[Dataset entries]
-.-.-

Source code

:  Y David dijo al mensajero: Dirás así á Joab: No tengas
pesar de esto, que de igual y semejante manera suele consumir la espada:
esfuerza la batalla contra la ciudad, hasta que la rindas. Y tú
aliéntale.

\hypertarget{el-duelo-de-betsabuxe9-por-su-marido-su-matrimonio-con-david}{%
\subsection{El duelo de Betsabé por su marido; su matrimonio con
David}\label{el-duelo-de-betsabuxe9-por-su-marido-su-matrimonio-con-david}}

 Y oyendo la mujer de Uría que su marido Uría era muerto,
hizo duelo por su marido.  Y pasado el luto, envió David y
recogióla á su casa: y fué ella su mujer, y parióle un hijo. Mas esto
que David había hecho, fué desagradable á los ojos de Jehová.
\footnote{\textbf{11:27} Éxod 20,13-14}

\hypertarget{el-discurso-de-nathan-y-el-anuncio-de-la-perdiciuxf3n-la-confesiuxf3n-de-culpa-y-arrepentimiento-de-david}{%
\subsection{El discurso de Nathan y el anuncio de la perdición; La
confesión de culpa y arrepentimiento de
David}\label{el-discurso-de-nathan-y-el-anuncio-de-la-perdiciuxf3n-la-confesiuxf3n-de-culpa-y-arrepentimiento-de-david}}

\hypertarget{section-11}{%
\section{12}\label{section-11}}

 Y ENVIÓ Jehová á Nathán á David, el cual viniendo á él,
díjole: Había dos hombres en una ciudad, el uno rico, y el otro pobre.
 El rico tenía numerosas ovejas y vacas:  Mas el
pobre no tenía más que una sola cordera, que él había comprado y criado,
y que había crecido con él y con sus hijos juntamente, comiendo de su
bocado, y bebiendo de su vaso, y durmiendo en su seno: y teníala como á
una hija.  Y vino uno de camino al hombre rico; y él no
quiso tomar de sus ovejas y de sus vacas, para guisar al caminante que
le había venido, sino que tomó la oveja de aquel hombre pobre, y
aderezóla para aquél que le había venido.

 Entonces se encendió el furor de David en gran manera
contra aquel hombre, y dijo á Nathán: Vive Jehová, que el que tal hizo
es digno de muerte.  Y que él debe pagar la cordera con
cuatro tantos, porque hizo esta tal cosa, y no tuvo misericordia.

-.-.-

WHAT IS NEEDED | Print every line of the records above without a single difference.

TASK SOLUTION |
Source code

:  Y David dijo al mensajero: Dirás así á Joab: No tengas
pesar de esto, que de igual y semejante manera suele consumir la espada:
esfuerza la batalla contra la ciudad, hasta que la rindas. Y tú
aliéntale.

\hypertarget{el-duelo-de-betsabuxe9-por-su-marido-su-matrimonio-con-david}{%
\subsection{El duelo de Betsabé por su marido; su matrimonio con
David}\label{el-duelo-de-betsabuxe9-por-su-marido-su-matrimonio-con-david}}

 Y oyendo la mujer de Uría que su marido Uría era muerto,
hizo duelo por su marido.  Y pasado el luto, envió David y
recogióla á su casa: y fué ella su mujer, y parióle un hijo. Mas esto
que David había hecho, fué desagradable á los ojos de Jehová.
\footnote{\textbf{11:27} Éxod 20,13-14}

\hypertarget{el-discurso-de-nathan-y-el-anuncio-de-la-perdiciuxf3n-la-confesiuxf3n-de-culpa-y-arrepentimiento-de-david}{%
\subsection{El discurso de Nathan y el anuncio de la perdición; La
confesión de culpa y arrepentimiento de
David}\label{el-discurso-de-nathan-y-el-anuncio-de-la-perdiciuxf3n-la-confesiuxf3n-de-culpa-y-arrepentimiento-de-david}}

\hypertarget{section-11}{%
\section{12}\label{section-11}}

 Y ENVIÓ Jehová á Nathán á David, el cual viniendo á él,
díjole: Había dos hombres en una ciudad, el uno rico, y el otro pobre.
 El rico tenía numerosas ovejas y vacas:  Mas el
pobre no tenía más que una sola cordera, que él había comprado y criado,
y que había crecido con él y con sus hijos juntamente, comiendo de su
bocado, y bebiendo de su vaso, y durmiendo en su seno: y teníala como á
una hija.  Y vino uno de camino al hombre rico; y él no
quiso tomar de sus ovejas y de sus vacas, para guisar al caminante que
le había venido, sino que tomó la oveja de aquel hombre pobre, y
aderezóla para aquél que le había venido.

 Entonces se encendió el furor de David en gran manera
contra aquel hombre, y dijo á Nathán: Vive Jehová, que el que tal hizo
es digno de muerte.  Y que él debe pagar la cordera con
cuatro tantos, porque hizo esta tal cosa, y no tuvo misericordia.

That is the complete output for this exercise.